February 11 th, 2020 – In Which Soren Ponders Elements of Corporate and Individual Worship
“But the Lord is in his holy Temple;
the Lord still rules from heaven.
He watches everyone closely,
examining every person on earth.” -Psalm 11:4
This Psalm is a chronicle of yet another one of David’s misadventures. Written sometime after he was king and there was another group wanting to murder him. This Psalm is written as a reaction of David after being told that he should flee to the mountains to preserve his life. David seems to react to being told to flee by saying that the Ark of the Covenant is right there in the city, not out in the wilderness. I assume part of the reason David did not want to flee was that the Ark was in his capital city and did not want to flee and leave both unprotected.
Trying to make sense of this, I do understand why people would be upset about a threat to the physical embodiment of their faith. It is not the exact same concept in Christian thought, but I do think there is something important about having a designated sacred place for experiencing God through prayer, meditation, and study.
Growing in faith we find the things we started with may not fit a well as they once did, and we may find the need to incorporate other aspects. It took having about a decade of living and working within the Southern Baptist realm to realize that I need more to live than the political anarchism and being anti-liturgical for their own sake.

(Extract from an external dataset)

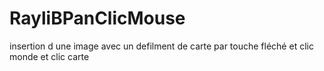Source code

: # RayliBPanClicMouse
insertion d une image avec un defilment de carte par touche fléché et clic monde et clic carte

That journey took me through examining Catholicism, my SBC roots, experimenting with various types of prayer, and accidentally landing in an offshoot of Lutheranism. What I have found has more meaning because of having gone through the adventure of finding it. Yet, it is not something I feel a need to prove over a contest of wills and anger. A person who needs to be right more than others need to be safe is someone with terrible priorities and does not need to allow a leadership role.
There is something wonderful about God’s love and existence not being dependent on me. God’s capacity for love and grace is not limited by humanity. And that is enhanced by being part of a community that is liturgical but in a way that encourages people to follow their convictions on how to properly observe the sacraments.

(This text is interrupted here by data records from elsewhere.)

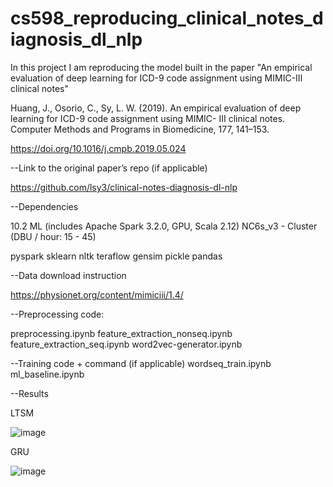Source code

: # cs598_reproducing_clinical_notes_diagnosis_dl_nlp

In this project I am reproducing the model built in the paper "An empirical evaluation of deep learning for ICD-9 code assignment using MIMIC-III clinical notes" 

Huang, J., Osorio, C., Sy, L. W. (2019).
An empirical evaluation of deep learning
for ICD-9 code assignment using MIMIC-
III clinical notes. Computer Methods and
Programs in Biomedicine, 177, 141–153.

https://doi.org/10.1016/j.cmpb.2019.05.024


--Link to the original paper’s repo (if applicable)

https://github.com/lsy3/clinical-notes-diagnosis-dl-nlp

--Dependencies

10.2 ML (includes Apache Spark 3.2.0, GPU, Scala 2.12)
NC6s_v3 - Cluster (DBU / hour: 15 - 45) 

pyspark
sklearn
nltk
teraflow
gensim
pickle
pandas

--Data download instruction

https://physionet.org/content/mimiciii/1.4/



--Preprocessing code:

preprocessing.ipynb
feature_extraction_nonseq.ipynb
feature_extraction_seq.ipynb
word2vec-generator.ipynb

--Training code + command (if applicable)
wordseq_train.ipynb
ml_baseline.ipynb

--Results

LTSM


![image](https://user-images.githubusercontent.com/41799252/167341536-f42a7f5e-4b0b-4a00-879b-be5399ee639e.png)


GRU


![image](https://user-images.githubusercontent.com/41799252/167341578-fac89886-ee61-4786-89d5-19ca0e6956f1.png)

Religion is our corporate worship and needs to be involved in a community. Spirituality is our own personal connection to the divine that is exercised through spiritual disciplines. Each human needs both, however, our separate needs vary from person to person.
It’s so important to find a community that inspires you to be your best self, to be honest, but to be encouraged to grow. When we have that it is so special. It took me over a decade of searching between my first and second groups, but man it was worth the struggle.

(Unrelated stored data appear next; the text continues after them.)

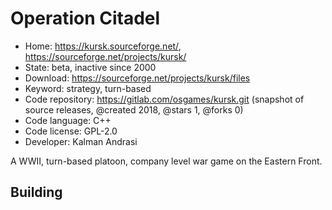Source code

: # Operation Citadel

- Home: https://kursk.sourceforge.net/, https://sourceforge.net/projects/kursk/
- State: beta, inactive since 2000
- Download: https://sourceforge.net/projects/kursk/files
- Keyword: strategy, turn-based
- Code repository: https://gitlab.com/osgames/kursk.git (snapshot of source releases, @created 2018, @stars 1, @forks 0)
- Code language: C++
- Code license: GPL-2.0
- Developer: Kalman Andrasi

A WWII, turn-based platoon, company level war game on the Eastern Front.

## Building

This spiritual journey, this stumbling from place to place…I could have never plotted such a wonderful and reckless course on my own. The pain, the tears, the hope, the prayer, the wonder, the mystery…it has all been worth every ounce of rejection and moment of physical illness.
Somehow the divine and the temporal meet in a way that is mysterious. Love and faith are mysteries on a level with the Eucharist.
I wish I had words, but sometimes the best worship is silence.